My problem…lying, the biggest problem

  • 10 years ago
  • 343 Views

My problem…lying, the biggest problem I have in life is all because of a lie. I lied to myself on several occasions about money. The first time was in college, when I lied to myself and said that I could pay all these credit card bills myself as I overspent and racked up $25000 in debt. In my first senior year (I had two, and two junior years as well, hence the 6 year stint) I actually counted it all up, and saw roughly that number…I was sick! So I decided to do something drastic…I would go work at a “massage parlor”. And off to “work” I went, at the same time collecting my allowance and lying to my parents, and just about everyone I knew from my hometown, about what kind of “part-time” job paid so well. I graduated, and started work in my field. But I kept going with the other “work” for a time, and got the debts paid. Wow, it takes a lot to pay for a lie, but I didnt think that was what I was paying for; I was paying credit card bills, I thought.

Then I got comfortable and lied to myself again and told myself I could afford a house. My salary at the lab was ok, and I lept and bought a house Just months into it, I was calling home to ask mom for money, then when that ran out, the payday loan, loans. Then someone sent me an email offering an easy job processing payments…I knew it was a scam, but I hoped it wasnt and, everything blew up! I suddenly owe my bank $10000, all the loans, and everything else. I got listed in chexsystems and lost banking priveledges, and now maxing out more credit to get by. At the height of my career at the lab I made about $60000 a year, just enough to hide my condition from others and pay a house and truck note. But then I was asked to leave my firm, given a small severance, and the cost of this lie gets even bigger.

I get a job, but a 100% commisssion job (a business as well) and started in the new field. But it was a slow start (feels like it hasnt started yet and its three years later), and then another explosion: foreclosure. So I dodge it with a chapter seven. Oops, found out I’m pregnant! Then the truck breaks down. Cant afford to fix it so I give it back to the bank and mom buys me a nice little car. I keep working and trying to catch up, but now Im eating for two and just sick. Moms taking care of me like when I was younger. Pitiful. Im getting ready to have my son and moms getting the shower together. There are some things, like a crib and furniture, that a mom gets for her baby herself. So one more lie (Reminder: Im not paying a mortgage in a house i cant and wont be able to afford anytime soon, waisting paper and time trying to refinance, its funny now) I can borrow some money against the title to the car my mom bought me, for 900 bucks. I bought the stuff, looking at it now as my son naps. Well, the house finally is lost. Now i have to move and get an apartment.

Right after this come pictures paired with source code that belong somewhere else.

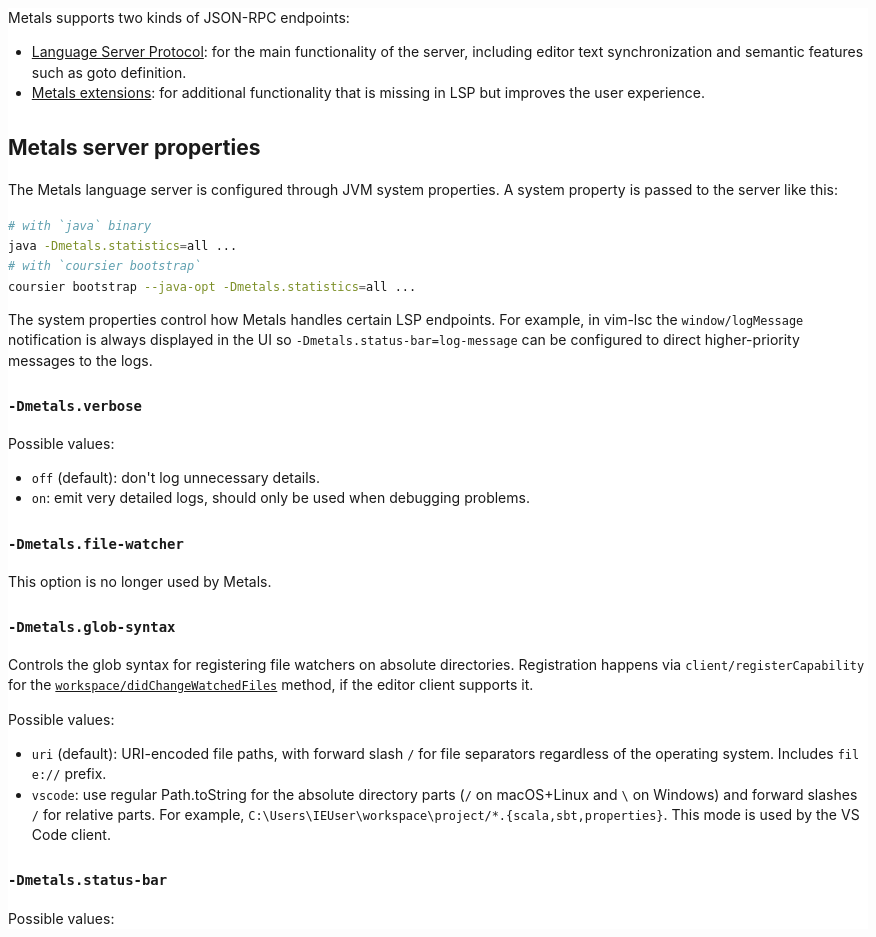 Metals supports two kinds of JSON-RPC endpoints:

- [Language Server Protocol](#language-server-protocol): for the main
  functionality of the server, including editor text synchronization and
  semantic features such as goto definition.
- [Metals extensions](#metals-lsp-extensions): for additional functionality that
  is missing in LSP but improves the user experience.

## Metals server properties

The Metals language server is configured through JVM system properties. A system
property is passed to the server like this:

```sh
# with `java` binary
java -Dmetals.statistics=all ...
# with `coursier bootstrap`
coursier bootstrap --java-opt -Dmetals.statistics=all ...
```

The system properties control how Metals handles certain LSP endpoints. For
example, in vim-lsc the `window/logMessage` notification is always displayed in
the UI so `-Dmetals.status-bar=log-message` can be configured to direct
higher-priority messages to the logs.

### `-Dmetals.verbose`

Possible values:

- `off` (default): don't log unnecessary details.
- `on`: emit very detailed logs, should only be used when debugging problems.

### `-Dmetals.file-watcher`

This option is no longer used by Metals.

### `-Dmetals.glob-syntax`

Controls the glob syntax for registering file watchers on absolute directories.
Registration happens via `client/registerCapability` for the
[`workspace/didChangeWatchedFiles`](#workspacedidchangewatchedfiles) method, if
the editor client supports it.

Possible values:

- `uri` (default): URI-encoded file paths, with forward slash `/` for file
  separators regardless of the operating system. Includes `file://` prefix.
- `vscode`: use regular Path.toString for the absolute directory parts (`/` on
  macOS+Linux and `\` on Windows) and forward slashes `/` for relative parts.
  For example, `C:\Users\IEUser\workspace\project/*.{scala,sbt,properties}`.
  This mode is used by the VS Code client.

### `-Dmetals.status-bar`

Possible values:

Yall, I HAD to lie to myself more and more just to keep going. When you get down here where I am, you cant pay the title loan, which you borrowed more and moved from company to company just to get by…I owe 4700 now. And every month, evety week, every day you have to lie…lie to your dude, your mom, your friends coworkers….my most honest conversations are with my clients, which is just weird for a salesperson. Now its the 6th of April, I owe my apartments $1000, the title loan company $450 next week for my monthly payment, not to mention the operationals…and my earnings last week were $272. Sad cuz my advance balance is $635. And mom says shes broke. LIES. The one I tell myself right now and I pray this time turns to truth…”Everything’s gonna be alright.”

All Comments

  • Put all of your attention and focus into paying off your debts. Try to eliminate all unnecesary spending. Once your debts are paid off, you can start fresh. Your child is young enough that material things don’t phase him yet, so you don’t have to worry about pleasing him for a few more years.